Nicht nur die Geschichte der Barmherzigen

Die Berliner Schaubühne wird heute 60 Jahre alt

Otto Sander (li.) und Bruno Ganz in Peter Handkes "Der Ritt über den Bodensee", 1971
Otto Sander (li.) und Bruno Ganz in Peter Handkes "Der Ritt über den Bodensee", 1971

Berlin, heißt es, soll einmal Theatermetropole gewesen sein. In den Weimarer Jahren war das so. Viel hat sich seitdem verändert in der Bühnenlandschaft. Auch die Grenzstadt kannte noch einen ungewöhnlichen Theaterpluralismus: im Osten das Berliner Ensemble mit seiner Brecht’schen Tradition, das Deutsche Theater als erste Adresse der Bühnenrepublik, die experimentverliebte Volksbühne sowie das kleine Maxim-Gorki-Theater und das Theater der Freundschaft, das heute Theater an der Parkaue heißt. Die zwei großen West-Bühnen, das Schiller-Theater und die Freie Volksbühne, kennen wir heute so nicht mehr, sie wurden dem finanziellen Tod anheimgegeben.

Eine Westberliner Bühne hat bis heute Bestand. Die Schaubühne, damals noch nicht am Lehniner Platz, sondern am Halleschen Ufer in Räumlichkeiten der Arbeiterwohlfahrt gelegen, zeigte vor 60 Jahren »Das Testament des Hundes oder die Geschichte der Barmherzigen« von Ariano Suassuna, eine Erstaufführung in deutscher Sprache. So nahm das Theater, im Kollektiv gegründet und hervorgegangen aus einer Studentenbühne der Freien Universität, ihre Arbeit auf. »So ein angenehmes neues Theater!«, befand »Die Welt«. Einen »Kindergottesdienst für erwachsene Katholiken« machte die »Berliner Morgenpost« aus. Eine streitbare Inszenierung an diesem Haus mit streitbarer Geschichte.

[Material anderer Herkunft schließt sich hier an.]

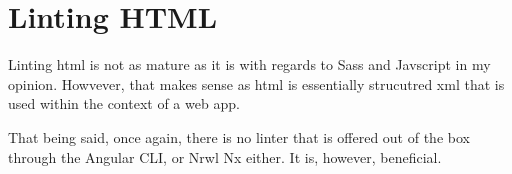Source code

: \maketitle{}
\section{ Linting HTML }

Linting html is not as mature as it is with regards to Sass and Javscript in my
opinion. Howvever, that makes sense as html is essentially strucutred xml that
is used within the context of a web app.

That being said, once again, there is no linter that is offered out of the box
through the Angular CLI, or Nrwl Nx either. It is, however, beneficial.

Die Schaubühne war angetreten, Dinge anders zu machen. »Mitbestimmungstheater« lautete das Stichwort. Dem Modell der wie Fürstentümer beherrschten Theater wollte man etwas entgegensetzen. Dieses Vorhaben, oft diskreditiert, war kein Scheitern, sondern ein ernstzunehmender Versuch, der bis heute Anregungen gibt – zum Beispiel die, es künftig besser zu machen.

Von 1970 bis 1985 war Peter Stein, einer der aufregendsten Regisseure jener Jahre, der künstlerische Leiter des Hauses. Das politische Profil des Theaters wurde geschärft. Es wurde nicht nur zusammen gespielt, sondern auch politische Arbeit geleistet, was die Berliner CDU gelegentlich toben ließ. Das aber ging nicht zulasten der Kunst. Hier legte man Wert auf texttreues Lesen, genaues Inszenieren. Man war politisch aufgeklärt, und vielleicht darum war man bereit, an den Zauber der Bühne zu glauben.

Undenkbar wäre die Schaubühne jener Zeit ohne die herausragenden Schauspieler, die die Arbeiten prägten. Unbedingt zu nennen sind Bruno Ganz, Edith Clever, Jutta Lampe, Ilse Ritter, Otto Sander und Angela Winkler. Allesamt Künstler, die wir auch von der Leinwand kennen und die ihre Spur in der Kulturgeschichte hinterlassen haben.

Die Geschichte verlief nicht ohne Krisen, das Projekt Mitbestimmung wurde für gescheitert erklärt, und Stein verließ das Haus. Neue, andere Lichtblicke folgten: Robert Wilson, Luc Bondy, Andrea Breth führten Regie. Kurz vor der Jahrtausendwende übernahm Thomas Ostermeier, der junge Wilde von der Baracke des Deutschen Theaters, die Leitung des Hauses. Jung und wild ist an der Schaubühne heute nicht mehr viel. Es scheint, das Haus schläft einen Dornröschenschlaf und ruht sich auf seinem extrem erfolgreichen Gastspielbetrieb aus.

»Früher häufig Marx gelesen, / Aber jetzt auch so schon froh«, dichtete Kurt Bartsch in seinem lyrischen Kleinod »Sozialistischer Biedermeier«. Dieser scheinfortschrittliche Biedermeier war kein alleiniges ostdeutsches Phänomen, er breitete sich auch in Westberlin aus. Auch dieses einst linke Theater leidet etwas an seiner Biedermeierlichkeit. Das muss so nicht bleiben, die Kunst lebt schließlich von ihrer ständigen Selbsterneuerung. Vielleicht auch am Lehniner Platz? Es wäre der Schaubühne zu wünschen.